Net metering allows homeowners to sell the energy they don't use from their solar array back to their electric provider. Plus, the sale price is often at the same retail rate the company charges customers, making it a great way to save money on utility bills.Are you ready to learn more about net metering and how the program has evolved in California? This blog covers:
- How net energy metering works
- California NEM 1.0 (original program)
- California NEM 2.0 (changes)
- California NEM 3.0 (latest)
- How Burgeson’s can help you go solar and save
Ready to explore the benefits of solar power? Contact us today.
At Burgeson's, we believe in honesty, integrity, and doing what's right for our customers, which is why we'll only recommend solar installation if we think it will save you money. Call us at 909-792-2222 to schedule a free estimate with honest and upfront pricing.
How Net Energy Metering Works
In most areas, net metering connects your home’s power to the local grid, allowing you to send excess power back to your utility. There may be a connection fee to get the process started. Once it's in place, your electric meter tracks your usage, ultimately delivering monthly savings. If you sell power to the grid, your meter counts backward. When you're using more power than you generate, it counts upwards. At the end of the month, you only pay for the energy you use after all your credits are deducted.
Some programs allow you to sell at peak rates and buy energy at off-peak rates, making the program a great way to quickly offset your original solar investment. Over time, NEM programs have evolved, changing the way energy exchanges and billing credits are offered as part of net metering.
California Net Metering 1.0 (Original Program)
When net metering was first introduced in California, the goal was to incentivize renewable energy installation at point-of-use. The state electric grid was stressed and used many fossil fuels to produce the needed power. The original program, which applies to any customer enrolled before July 1, 2017, includes several substantial incentives.
First on the list is the free interconnection. While interconnection typically has a startup fee, participants in the original program paid nothing to connect their solar system to the local grid. Every month, the continuing connection fee has been just $1, regardless of the actual cost associated with managing the power exchanges each month.
As a bill credit, eligible participants receive $0.25 per kilowatt-hour in bill credit. This results in an average savings of $245 per month when running a 10 kW system. With these incentives in place, the average return on investment time is just six years.

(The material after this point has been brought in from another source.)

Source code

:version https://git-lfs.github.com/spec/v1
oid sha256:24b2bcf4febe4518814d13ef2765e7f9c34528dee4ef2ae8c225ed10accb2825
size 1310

California Net Metering 2.0 (Changes)
In 2017, Net Energy Metering 2.0 rolled out. While it still contains many of the same incentives as the original program, it also passes along more costs but guarantees participants a 20-year rate plan. Customers who signed up for net metering on or after July 1, 2017, joined NEM 2.0.
Some changes include a one-time interconnection fee of $75 and a monthly connection fee of anywhere from $10 to $20. There's also a by-passable charge of $0.02 kWh for users who don't use enough energy from the utility to cover the costs of their account. However, the bill credit amount remains the same, and the average monthly savings for a 10 kW system are a substantial $204 per month. Even with these changes, the average return on investment (ROI) for solar is six years.
California Net Metering 3.0 (Latest)
In the decades since net metering started, it's been very successful. So successful that California now faces more difficulty filling electricity needs during evening peak hours, making grid reliability the new priority. To help reduce the amount of fossil fuels needed to support the grid while the sun is down, the state has introduced a new net energy metering program, or version 3.0, to focus on solar installation and battery storage.
Under this program, the by-passable charges increase to $0.04 per kWh and may run higher in some areas. The monthly connection fee starts at $8 per kW with added surcharges from specific electric suppliers. Customers can expect to pay between $48 to $64 per month for a 10 kW system. The bill credit drops significantly to the export rate for the electricity you sell, which drops your compensation by about 75%. The change in bill credit is likely to reduce the average monthly savings to just $70. With these changes, the average ROI for solar installation jumps to 10 years or more. However, adding battery storage helps you reach a return on investment faster than if you don't have storage under this model.
How Burgeson’s Can Help You Go Solar and Save
With solar incentives set to expire, the time to act is now. When comparing California net metering 1.0 vs. 2.0 vs. 3.0, it's clear that the best plan available now is version 2.0. April 14th is the deadline to submit all required paperwork to be eligible for NEM 2.0, which locks you into the current compensation model for 20 years. Burgeson's can help you complete all the needed paperwork to line up your savings. You'll need a signed contract, a line drawing of the proposed installation, and an interconnection application to lock in the savings.
Are you interested in switching to solar? Act fast!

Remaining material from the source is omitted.